The idea of using a scratch branch, rather than an actual “gentoo branch” is mostly out of simplicity to me; most of the time, I make more than a couple of changes to a project if I’m packaging it – mostly because I find it easier to just fix possible autotools minor issues before they actually spread throughout the package and other packages as well – but just the actual fixes I want to apply to the packaged version; cleanups, improvements and optimisations I send upstream and wait for the next release. I didn’t always do it this way, I admit.. I changed my opinion when I started maintaining too many packages to follow all of them individually. For this reason I usually have either a personal or a “gentoo” branch where I make changes to apply to master branch, which get sent upstream and merged, and a scratch branch to handle patches.
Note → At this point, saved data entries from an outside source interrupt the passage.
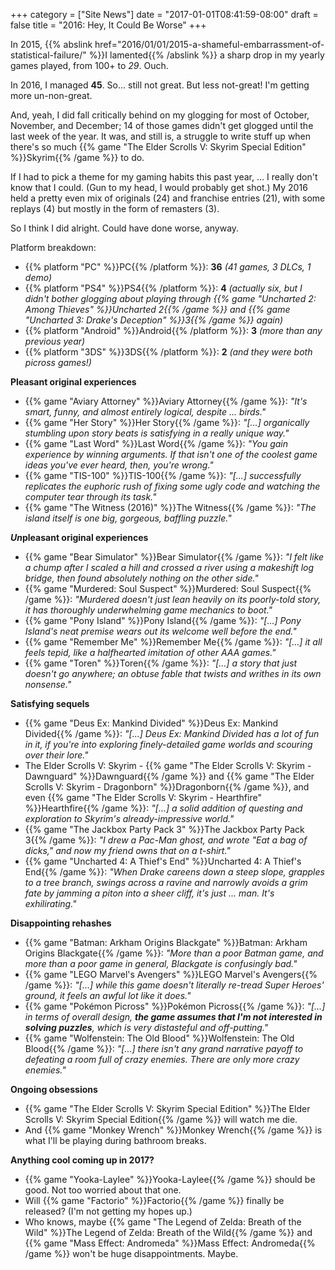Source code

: +++
category = ["Site News"]
date = "2017-01-01T08:41:59-08:00"
draft = false
title = "2016: Hey, It Could Be Worse"
+++

In 2015, {{% abslink href="2016/01/01/2015-a-shameful-embarrassment-of-statistical-failure/" %}}I lamented{{% /abslink %}} a sharp drop in my yearly games played, from 100+ to <i>29</i>.  Ouch.

In 2016, I managed <b>45</b>.  So... still not great.  But less not-great!  I'm getting more un-non-great.

And, yeah, I did fall critically behind on my glogging for most of October, November, and December; 14 of those games didn't get glogged until the last week of the year.  It was, and still is, a struggle to write stuff up when there's so much {{% game "The Elder Scrolls V: Skyrim Special Edition" %}}Skyrim{{% /game %}} to do.

If I had to pick a theme for my gaming habits this past year, ... I really don't know that I could.  (Gun to my head, I would probably get shot.)  My 2016 held a pretty even mix of originals (24) and franchise entries (21), with some replays (4) but mostly in the form of remasters (3).

So I think I did alright.  Could have done worse, anyway.

Platform breakdown:

* {{% platform "PC" %}}PC{{% /platform %}}: <b>36</b> <i>(41 games, 3 DLCs, 1 demo)</i>
* {{% platform "PS4" %}}PS4{{% /platform %}}: <b>4</b> <i>(actually six, but I didn't bother glogging about playing through {{% game "Uncharted 2: Among Thieves" %}}Uncharted 2{{% /game %}} and {{% game "Uncharted 3: Drake's Deception" %}}3{{% /game %}} again)</i>
* {{% platform "Android" %}}Android{{% /platform %}}: <b>3</b> <i>(more than any previous year)</i>
* {{% platform "3DS" %}}3DS{{% /platform %}}: <b>2</b> <i>(and they were both picross games!)</i>

<b>Pleasant original experiences</b>

* {{% game "Aviary Attorney" %}}Aviary Attorney{{% /game %}}: <i>"It's smart, funny, and almost entirely logical, despite ... birds."</i>
* {{% game "Her Story" %}}Her Story{{% /game %}}: <i>"[...] organically stumbling upon story beats is satisfying in a really unique way."</i>
* {{% game "Last Word" %}}Last Word{{% /game %}}: <i>"You gain experience by winning arguments. If that isn't one of the coolest game ideas you've ever heard, then, you're wrong."</i>
* {{% game "TIS-100" %}}TIS-100{{% /game %}}: <i>"[...] successfully replicates the euphoric rush of fixing some ugly code and watching the computer tear through its task."</i>
* {{% game "The Witness (2016)" %}}The Witness{{% /game %}}: <i>"The island itself is one big, gorgeous, baffling puzzle."</i>

<b><i>Un</i>pleasant original experiences</b>

* {{% game "Bear Simulator" %}}Bear Simulator{{% /game %}}: <i>"I felt like a chump after I scaled a hill and crossed a river using a makeshift log bridge, then found absolutely nothing on the other side."</i>
* {{% game "Murdered: Soul Suspect" %}}Murdered: Soul Suspect{{% /game %}}: <i>"Murdered doesn't just lean heavily on its poorly-told story, it has thoroughly underwhelming game mechanics to boot."</i>
* {{% game "Pony Island" %}}Pony Island{{% /game %}}: <i>"[...] Pony Island's neat premise wears out its welcome well before the end."</i>
* {{% game "Remember Me" %}}Remember Me{{% /game %}}: <i>"[...] it all feels tepid, like a halfhearted imitation of other AAA games."</i>
* {{% game "Toren" %}}Toren{{% /game %}}: <i>"[...] a story that just doesn't go anywhere; an obtuse fable that twists and writhes in its own nonsense."</i>

<b>Satisfying sequels</b>

* {{% game "Deus Ex: Mankind Divided" %}}Deus Ex: Mankind Divided{{% /game %}}: <i>"[...] Deus Ex: Mankind Divided has a lot of fun in it, if you're into exploring finely-detailed game worlds and scouring over their lore."</i>
* The Elder Scrolls V: Skyrim - {{% game "The Elder Scrolls V: Skyrim - Dawnguard" %}}Dawnguard{{% /game %}} and {{% game "The Elder Scrolls V: Skyrim - Dragonborn" %}}Dragonborn{{% /game %}}, and even {{% game "The Elder Scrolls V: Skyrim - Hearthfire" %}}Hearthfire{{% /game %}}: <i>"[...] a solid addition of questing and exploration to Skyrim's already-impressive world."</i>
* {{% game "The Jackbox Party Pack 3" %}}The Jackbox Party Pack 3{{% /game %}}: <i>"I drew a Pac-Man ghost, and wrote "Eat a bag of dicks," and now my friend owns that on a t-shirt."</i>
* {{% game "Uncharted 4: A Thief's End" %}}Uncharted 4: A Thief's End{{% /game %}}: <i>"When Drake careens down a steep slope, grapples to a tree branch, swings across a ravine and narrowly avoids a grim fate by jamming a piton into a sheer cliff, it's just ... man. It's exhilirating."</i>

<b>Disappointing rehashes</b>

* {{% game "Batman: Arkham Origins Blackgate" %}}Batman: Arkham Origins Blackgate{{% /game %}}: <i>"More than a poor Batman game, and more than a poor game in general, Blackgate is <i>confusingly</i> bad."</i>
* {{% game "LEGO Marvel's Avengers" %}}LEGO Marvel's Avengers{{% /game %}}: <i>"[...] while this game doesn't <i>literally</i> re-tread Super Heroes' ground, it feels an awful lot like it does."</i>
* {{% game "Pok&eacute;mon Picross" %}}Pok&eacute;mon Picross{{% /game %}}: <i>"[...] in terms of overall design, <b>the game assumes that I'm not interested in solving puzzles</b>, which is very distasteful and off-putting."</i>
* {{% game "Wolfenstein: The Old Blood" %}}Wolfenstein: The Old Blood{{% /game %}}: <i>"[...] there isn't any grand narrative payoff to defeating a room full of crazy enemies. There are only more crazy enemies."</i>

<b>Ongoing obsessions</b>

* {{% game "The Elder Scrolls V: Skyrim Special Edition" %}}The Elder Scrolls V: Skyrim Special Edition{{% /game %}} will watch me die.
* And {{% game "Monkey Wrench" %}}Monkey Wrench{{% /game %}} is what I'll be playing during bathroom breaks.

<b>Anything cool coming up in 2017?</b>

* {{% game "Yooka-Laylee" %}}Yooka-Laylee{{% /game %}} should be good.  Not too worried about that one.
* Will {{% game "Factorio" %}}Factorio{{% /game %}} finally be released?  (I'm not getting my hopes up.)
* Who knows, maybe {{% game "The Legend of Zelda: Breath of the Wild" %}}The Legend of Zelda: Breath of the Wild{{% /game %}} and {{% game "Mass Effect: Andromeda" %}}Mass Effect: Andromeda{{% /game %}} won't be huge disappointments.  Maybe.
It also makes it no different to add a custom patch or a backport to a specific version (do note, I’ll try to use the word “backport” whenever possible to stress the important of getting the stuff merged upstream so that it will be present in the future, hopefully).

So we know that in the upstream repository there have been a few commits to fix corner case crashers that, incidentally, seem to always apply on Gentoo (don’t laugh, it happens more often than you can think). The commits have the shorthashes 1111111 2222222 3333333 — I have no fantasy for hashes, so sue me.

% git cherry-pick 1111111
% git cherry-pick 2222222
% git cherry-pick 3333333

Now you have a branch with three commits, cherry-picked copies (with different hashes) of the commits you need. At this point, what I usually do, is tagging the current state (and in a few paragraphs you’ll understand why), so that we can get the data out properly; at this point, the way you name the tag depends vastly on how you will release the backport, so I’ll get to that right away.

The most common way to apply patches in Gentoo, for good or bad, is adding them to the files/ subdirectory of a package; to be honest this is my least preferred way unless they are really trivial stuff, because it means that the patches will be sent down the mirrors to all users, no matter whether they use the software or not; also, given the fact that you can use GIT for patch storage and versioning, it’s also duplicating the effort. With GIT-stored patches, it’s usually the easiest to create a files/${PV}/ subdirectory and store there the patches as exported by git format-patch — easy, yes; nice nope: given that, as I’ll say, you’ll be picking the patches again when a new version is released, they’ll always have different hashes, and thus the files will always differ, even if the patch itself is the same patch. This not only wastes time, it makes it non-deduplicable and also gets around the duplicated-files check. D’oh!

A more intelligent way to handle these trivial patches is to use a single, combined patch; while patchutils has a way to combine patches, it’s not really smart; on the other hand, GIT, like most other source control managers, can provide you with diffs between arbitrary points in the repository’s history… you can thus use git diff to export a combined, complete patch in a single file (though lacking history, attribution and explanation). This helps quite a lot when you have a few, or a number, of very small patches, one or two hunks each, that would cause too much overhead in the tree. Combining this way bigger patches can also work, but you’re more likely to compress it and upload it to the mirrors, or to some storage area and add it to SRC_URI.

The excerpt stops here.